WORK INSTRUCTION -> Where the material below has a line containing "## Objective ##", start repeating exactly, and keep going through the line containing "The point of", with no other lines.

******************************

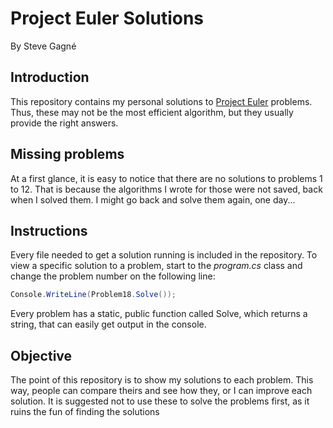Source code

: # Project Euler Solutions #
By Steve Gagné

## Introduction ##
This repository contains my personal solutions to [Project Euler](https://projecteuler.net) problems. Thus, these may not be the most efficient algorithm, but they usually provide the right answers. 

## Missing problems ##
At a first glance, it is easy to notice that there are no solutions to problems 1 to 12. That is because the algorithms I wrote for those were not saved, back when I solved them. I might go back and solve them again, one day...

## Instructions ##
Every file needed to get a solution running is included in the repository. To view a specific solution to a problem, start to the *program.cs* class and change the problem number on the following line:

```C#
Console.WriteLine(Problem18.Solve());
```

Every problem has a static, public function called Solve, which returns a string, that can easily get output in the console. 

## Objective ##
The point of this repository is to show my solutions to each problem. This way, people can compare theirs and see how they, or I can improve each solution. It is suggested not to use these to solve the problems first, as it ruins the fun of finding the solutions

******************************

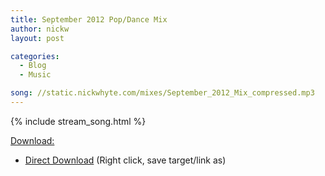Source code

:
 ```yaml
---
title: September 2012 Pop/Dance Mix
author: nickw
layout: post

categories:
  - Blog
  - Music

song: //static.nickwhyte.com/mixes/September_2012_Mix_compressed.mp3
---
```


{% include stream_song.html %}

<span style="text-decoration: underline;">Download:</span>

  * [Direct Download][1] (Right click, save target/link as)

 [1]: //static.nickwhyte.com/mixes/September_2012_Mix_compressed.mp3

******************************

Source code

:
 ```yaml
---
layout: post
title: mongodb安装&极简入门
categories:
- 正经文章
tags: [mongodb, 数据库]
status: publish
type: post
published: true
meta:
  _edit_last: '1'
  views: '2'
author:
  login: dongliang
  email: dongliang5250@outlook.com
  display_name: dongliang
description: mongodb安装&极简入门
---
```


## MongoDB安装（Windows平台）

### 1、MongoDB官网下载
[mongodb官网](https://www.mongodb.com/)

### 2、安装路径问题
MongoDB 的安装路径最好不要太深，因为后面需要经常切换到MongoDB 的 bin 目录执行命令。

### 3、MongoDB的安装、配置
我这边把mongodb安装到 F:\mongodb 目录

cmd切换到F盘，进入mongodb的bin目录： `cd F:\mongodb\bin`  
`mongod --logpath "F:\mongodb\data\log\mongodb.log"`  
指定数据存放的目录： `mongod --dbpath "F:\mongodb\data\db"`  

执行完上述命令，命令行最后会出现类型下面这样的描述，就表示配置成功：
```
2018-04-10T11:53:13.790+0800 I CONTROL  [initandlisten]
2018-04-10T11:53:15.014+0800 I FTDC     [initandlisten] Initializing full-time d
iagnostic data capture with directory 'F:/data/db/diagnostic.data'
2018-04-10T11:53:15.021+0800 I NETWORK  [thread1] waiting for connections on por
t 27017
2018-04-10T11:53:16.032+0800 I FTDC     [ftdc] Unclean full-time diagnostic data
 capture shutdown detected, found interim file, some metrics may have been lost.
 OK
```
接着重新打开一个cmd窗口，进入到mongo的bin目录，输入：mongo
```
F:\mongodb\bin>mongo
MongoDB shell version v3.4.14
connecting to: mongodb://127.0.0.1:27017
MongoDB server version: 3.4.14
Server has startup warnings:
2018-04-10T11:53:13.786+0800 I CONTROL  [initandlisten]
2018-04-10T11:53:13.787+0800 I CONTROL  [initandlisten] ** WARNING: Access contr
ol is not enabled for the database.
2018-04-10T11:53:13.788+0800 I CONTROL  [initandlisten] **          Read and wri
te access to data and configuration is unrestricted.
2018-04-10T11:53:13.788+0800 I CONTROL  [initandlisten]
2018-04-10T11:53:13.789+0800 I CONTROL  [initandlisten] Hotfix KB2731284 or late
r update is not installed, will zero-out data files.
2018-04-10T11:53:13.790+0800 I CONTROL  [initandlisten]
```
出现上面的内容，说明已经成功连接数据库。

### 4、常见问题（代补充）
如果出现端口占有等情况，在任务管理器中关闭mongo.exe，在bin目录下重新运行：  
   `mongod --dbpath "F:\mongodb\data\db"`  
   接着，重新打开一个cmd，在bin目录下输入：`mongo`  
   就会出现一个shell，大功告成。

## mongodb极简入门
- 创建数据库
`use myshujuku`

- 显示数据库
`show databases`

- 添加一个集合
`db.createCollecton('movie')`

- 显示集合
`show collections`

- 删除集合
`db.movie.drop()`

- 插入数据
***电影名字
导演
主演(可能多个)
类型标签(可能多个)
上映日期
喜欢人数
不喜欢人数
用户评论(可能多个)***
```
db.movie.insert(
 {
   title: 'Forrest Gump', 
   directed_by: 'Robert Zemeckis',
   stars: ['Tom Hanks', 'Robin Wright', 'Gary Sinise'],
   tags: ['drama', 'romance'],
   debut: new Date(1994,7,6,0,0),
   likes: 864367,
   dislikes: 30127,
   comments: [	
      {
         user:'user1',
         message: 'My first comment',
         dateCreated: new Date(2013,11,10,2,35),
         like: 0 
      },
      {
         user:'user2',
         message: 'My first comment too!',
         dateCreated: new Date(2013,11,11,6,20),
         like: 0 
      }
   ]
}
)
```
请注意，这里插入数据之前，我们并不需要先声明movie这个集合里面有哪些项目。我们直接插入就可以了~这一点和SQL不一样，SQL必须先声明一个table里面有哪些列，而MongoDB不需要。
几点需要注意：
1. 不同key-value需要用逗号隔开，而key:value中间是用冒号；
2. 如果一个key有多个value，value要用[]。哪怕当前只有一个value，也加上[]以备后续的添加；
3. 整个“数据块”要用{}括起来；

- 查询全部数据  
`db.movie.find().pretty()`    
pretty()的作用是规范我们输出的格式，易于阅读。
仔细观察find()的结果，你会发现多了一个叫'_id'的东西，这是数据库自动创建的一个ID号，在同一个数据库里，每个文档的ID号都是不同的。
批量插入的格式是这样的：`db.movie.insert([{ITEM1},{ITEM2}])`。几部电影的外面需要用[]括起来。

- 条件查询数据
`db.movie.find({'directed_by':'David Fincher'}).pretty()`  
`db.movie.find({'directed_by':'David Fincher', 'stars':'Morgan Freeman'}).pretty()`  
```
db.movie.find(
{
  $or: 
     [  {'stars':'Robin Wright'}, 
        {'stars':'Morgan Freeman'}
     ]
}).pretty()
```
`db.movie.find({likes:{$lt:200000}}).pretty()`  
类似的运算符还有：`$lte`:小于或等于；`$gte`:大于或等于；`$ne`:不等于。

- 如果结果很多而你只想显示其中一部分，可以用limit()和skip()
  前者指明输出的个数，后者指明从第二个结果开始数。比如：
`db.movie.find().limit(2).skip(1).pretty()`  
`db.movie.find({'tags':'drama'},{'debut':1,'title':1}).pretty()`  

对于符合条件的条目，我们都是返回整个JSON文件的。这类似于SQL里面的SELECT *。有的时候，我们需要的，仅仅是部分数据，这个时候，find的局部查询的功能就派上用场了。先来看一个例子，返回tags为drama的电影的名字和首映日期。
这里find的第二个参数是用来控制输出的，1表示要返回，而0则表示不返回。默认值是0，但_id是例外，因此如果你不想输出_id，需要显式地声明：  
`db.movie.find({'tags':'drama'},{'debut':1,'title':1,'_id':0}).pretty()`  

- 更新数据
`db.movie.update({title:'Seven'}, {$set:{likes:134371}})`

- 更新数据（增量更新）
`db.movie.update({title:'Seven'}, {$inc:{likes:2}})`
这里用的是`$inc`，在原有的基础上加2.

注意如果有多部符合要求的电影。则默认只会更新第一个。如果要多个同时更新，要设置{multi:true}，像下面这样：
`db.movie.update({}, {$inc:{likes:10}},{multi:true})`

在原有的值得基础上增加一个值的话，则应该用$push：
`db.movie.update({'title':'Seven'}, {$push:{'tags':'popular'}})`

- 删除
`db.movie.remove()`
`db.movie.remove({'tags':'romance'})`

******************************

EXERCISE SOLUTION ->
## Objective ##
The point of this repository is to show my solutions to each problem. This way, people can compare theirs and see how they, or I can improve each solution. It is suggested not to use these to solve the problems first, as it ruins the fun of finding the solutions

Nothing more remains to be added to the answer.